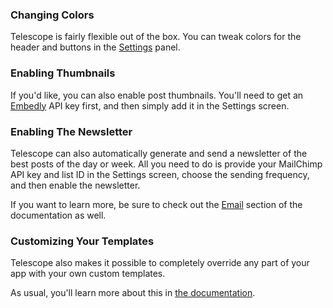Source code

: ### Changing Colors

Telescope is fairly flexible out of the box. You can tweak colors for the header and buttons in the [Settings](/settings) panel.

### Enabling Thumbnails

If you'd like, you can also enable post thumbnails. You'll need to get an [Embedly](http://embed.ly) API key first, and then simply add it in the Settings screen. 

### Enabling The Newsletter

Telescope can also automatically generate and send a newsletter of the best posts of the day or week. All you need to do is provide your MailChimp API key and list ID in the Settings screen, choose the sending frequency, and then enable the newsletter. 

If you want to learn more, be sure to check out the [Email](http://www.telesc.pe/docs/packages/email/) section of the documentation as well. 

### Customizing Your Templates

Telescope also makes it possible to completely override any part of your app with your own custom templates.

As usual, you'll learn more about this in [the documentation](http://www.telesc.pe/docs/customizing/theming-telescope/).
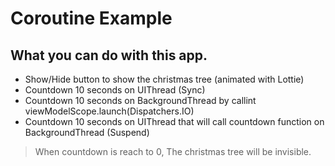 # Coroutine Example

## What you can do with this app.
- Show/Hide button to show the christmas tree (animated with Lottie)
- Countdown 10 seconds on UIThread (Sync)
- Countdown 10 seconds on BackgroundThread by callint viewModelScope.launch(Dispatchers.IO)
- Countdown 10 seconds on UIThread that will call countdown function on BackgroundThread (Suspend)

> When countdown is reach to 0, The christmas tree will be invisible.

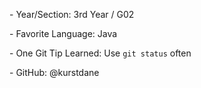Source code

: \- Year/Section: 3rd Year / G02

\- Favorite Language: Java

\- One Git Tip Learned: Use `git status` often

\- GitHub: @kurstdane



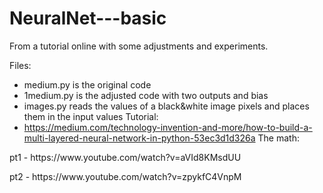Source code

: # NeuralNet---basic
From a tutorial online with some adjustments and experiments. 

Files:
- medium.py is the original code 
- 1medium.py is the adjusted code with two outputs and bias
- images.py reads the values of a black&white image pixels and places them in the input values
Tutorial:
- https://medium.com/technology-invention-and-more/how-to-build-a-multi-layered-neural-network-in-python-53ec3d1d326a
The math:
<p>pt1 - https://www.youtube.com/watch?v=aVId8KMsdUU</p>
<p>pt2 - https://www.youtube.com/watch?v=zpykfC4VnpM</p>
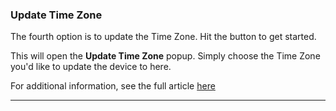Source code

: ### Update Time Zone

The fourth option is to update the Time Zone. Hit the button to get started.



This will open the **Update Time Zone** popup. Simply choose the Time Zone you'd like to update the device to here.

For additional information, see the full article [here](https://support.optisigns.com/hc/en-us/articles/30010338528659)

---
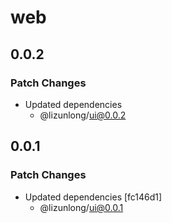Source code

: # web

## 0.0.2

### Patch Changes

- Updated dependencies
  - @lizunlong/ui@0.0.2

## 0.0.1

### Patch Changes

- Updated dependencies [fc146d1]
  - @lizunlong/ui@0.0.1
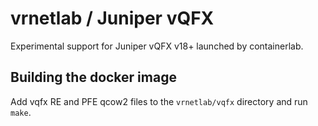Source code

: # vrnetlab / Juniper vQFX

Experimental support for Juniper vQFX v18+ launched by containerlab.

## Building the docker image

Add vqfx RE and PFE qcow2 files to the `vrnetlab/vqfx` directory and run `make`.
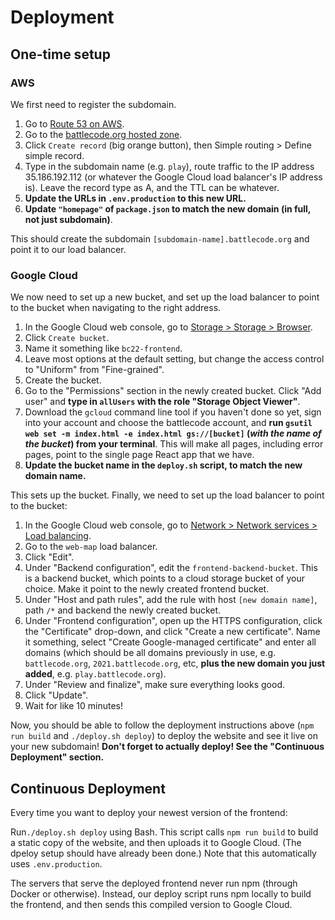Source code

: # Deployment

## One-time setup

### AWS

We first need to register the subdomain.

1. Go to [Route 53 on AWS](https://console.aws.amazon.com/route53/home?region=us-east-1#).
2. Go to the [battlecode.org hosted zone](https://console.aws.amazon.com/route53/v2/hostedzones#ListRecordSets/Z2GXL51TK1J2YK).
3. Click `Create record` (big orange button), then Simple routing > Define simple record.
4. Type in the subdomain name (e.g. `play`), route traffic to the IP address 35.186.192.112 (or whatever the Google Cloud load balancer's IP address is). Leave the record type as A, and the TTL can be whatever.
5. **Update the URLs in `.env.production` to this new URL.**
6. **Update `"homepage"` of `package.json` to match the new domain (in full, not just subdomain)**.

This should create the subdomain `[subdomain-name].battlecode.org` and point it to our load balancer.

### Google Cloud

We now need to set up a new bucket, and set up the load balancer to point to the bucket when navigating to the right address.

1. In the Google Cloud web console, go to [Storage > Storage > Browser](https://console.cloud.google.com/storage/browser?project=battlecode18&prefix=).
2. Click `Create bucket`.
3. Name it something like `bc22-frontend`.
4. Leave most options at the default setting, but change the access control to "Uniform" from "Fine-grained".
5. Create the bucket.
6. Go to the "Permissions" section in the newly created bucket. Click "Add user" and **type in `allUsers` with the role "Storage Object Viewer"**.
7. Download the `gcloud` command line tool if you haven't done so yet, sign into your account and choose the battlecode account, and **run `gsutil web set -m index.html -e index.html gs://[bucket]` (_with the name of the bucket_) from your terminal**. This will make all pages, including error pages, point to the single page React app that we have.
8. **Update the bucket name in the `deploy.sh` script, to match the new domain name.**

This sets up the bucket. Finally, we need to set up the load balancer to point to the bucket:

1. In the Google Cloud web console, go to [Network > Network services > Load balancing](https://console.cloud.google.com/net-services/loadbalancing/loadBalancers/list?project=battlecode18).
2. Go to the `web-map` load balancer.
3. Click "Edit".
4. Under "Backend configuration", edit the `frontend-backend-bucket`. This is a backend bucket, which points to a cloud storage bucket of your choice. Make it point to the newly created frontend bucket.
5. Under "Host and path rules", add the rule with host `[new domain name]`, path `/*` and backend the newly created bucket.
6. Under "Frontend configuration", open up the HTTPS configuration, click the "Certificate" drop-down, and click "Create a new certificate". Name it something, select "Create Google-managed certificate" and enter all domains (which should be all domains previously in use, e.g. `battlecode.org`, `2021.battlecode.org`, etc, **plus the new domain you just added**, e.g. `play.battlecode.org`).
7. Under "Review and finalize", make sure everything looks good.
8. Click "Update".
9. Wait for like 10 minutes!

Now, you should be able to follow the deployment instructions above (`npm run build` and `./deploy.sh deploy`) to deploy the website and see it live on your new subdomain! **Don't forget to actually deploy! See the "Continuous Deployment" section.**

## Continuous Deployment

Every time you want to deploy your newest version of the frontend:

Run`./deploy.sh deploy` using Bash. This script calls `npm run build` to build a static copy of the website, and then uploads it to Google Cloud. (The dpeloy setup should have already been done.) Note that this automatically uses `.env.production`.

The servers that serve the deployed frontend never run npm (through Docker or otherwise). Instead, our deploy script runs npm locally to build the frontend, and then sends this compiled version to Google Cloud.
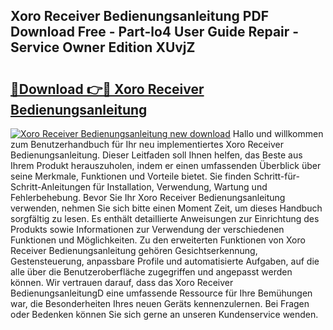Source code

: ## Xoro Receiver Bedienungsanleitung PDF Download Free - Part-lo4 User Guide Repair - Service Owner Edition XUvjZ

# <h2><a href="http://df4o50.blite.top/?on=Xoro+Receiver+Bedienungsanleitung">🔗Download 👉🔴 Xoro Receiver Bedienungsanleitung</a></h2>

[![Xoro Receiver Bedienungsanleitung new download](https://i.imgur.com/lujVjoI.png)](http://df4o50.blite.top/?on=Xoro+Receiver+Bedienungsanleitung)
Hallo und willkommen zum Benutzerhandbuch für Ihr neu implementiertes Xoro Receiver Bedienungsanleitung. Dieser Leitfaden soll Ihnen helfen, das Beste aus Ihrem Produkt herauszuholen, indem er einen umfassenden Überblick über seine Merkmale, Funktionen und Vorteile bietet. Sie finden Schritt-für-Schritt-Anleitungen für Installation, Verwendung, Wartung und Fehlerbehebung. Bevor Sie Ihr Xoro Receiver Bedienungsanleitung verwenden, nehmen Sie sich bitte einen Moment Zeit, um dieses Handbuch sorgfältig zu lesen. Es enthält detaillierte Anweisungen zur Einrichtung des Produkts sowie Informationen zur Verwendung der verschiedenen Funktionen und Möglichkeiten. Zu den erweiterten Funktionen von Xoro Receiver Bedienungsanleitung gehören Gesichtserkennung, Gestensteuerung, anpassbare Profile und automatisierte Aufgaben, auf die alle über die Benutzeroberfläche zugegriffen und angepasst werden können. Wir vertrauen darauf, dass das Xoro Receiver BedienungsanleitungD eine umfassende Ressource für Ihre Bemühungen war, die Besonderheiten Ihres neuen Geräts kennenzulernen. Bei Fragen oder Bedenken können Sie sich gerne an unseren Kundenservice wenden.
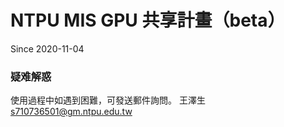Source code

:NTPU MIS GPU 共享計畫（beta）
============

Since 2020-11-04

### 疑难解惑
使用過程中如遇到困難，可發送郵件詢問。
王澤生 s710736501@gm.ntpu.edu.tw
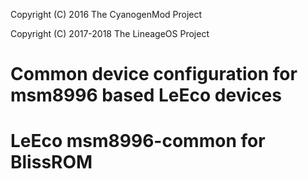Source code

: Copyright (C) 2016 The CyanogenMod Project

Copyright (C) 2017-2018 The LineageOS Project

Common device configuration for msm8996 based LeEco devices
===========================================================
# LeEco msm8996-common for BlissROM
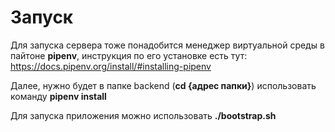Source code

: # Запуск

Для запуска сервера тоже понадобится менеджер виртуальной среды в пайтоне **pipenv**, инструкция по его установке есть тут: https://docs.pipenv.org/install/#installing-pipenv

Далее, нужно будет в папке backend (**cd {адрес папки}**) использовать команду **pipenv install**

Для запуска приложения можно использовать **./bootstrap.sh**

::::

● HOW TO COMPLETE THIS TASK
Each line above that includes "website" should be shown.

● OUTPUT BELOW
Now, you should be able to follow the deployment instructions above (`npm run build` and `./deploy.sh deploy`) to deploy the website and see it live on your new subdomain! **Don't forget to actually deploy! See the "Continuous Deployment" section.**
Run`./deploy.sh deploy` using Bash. This script calls `npm run build` to build a static copy of the website, and then uploads it to Google Cloud. (The dpeloy setup should have already been done.) Note that this automatically uses `.env.production`.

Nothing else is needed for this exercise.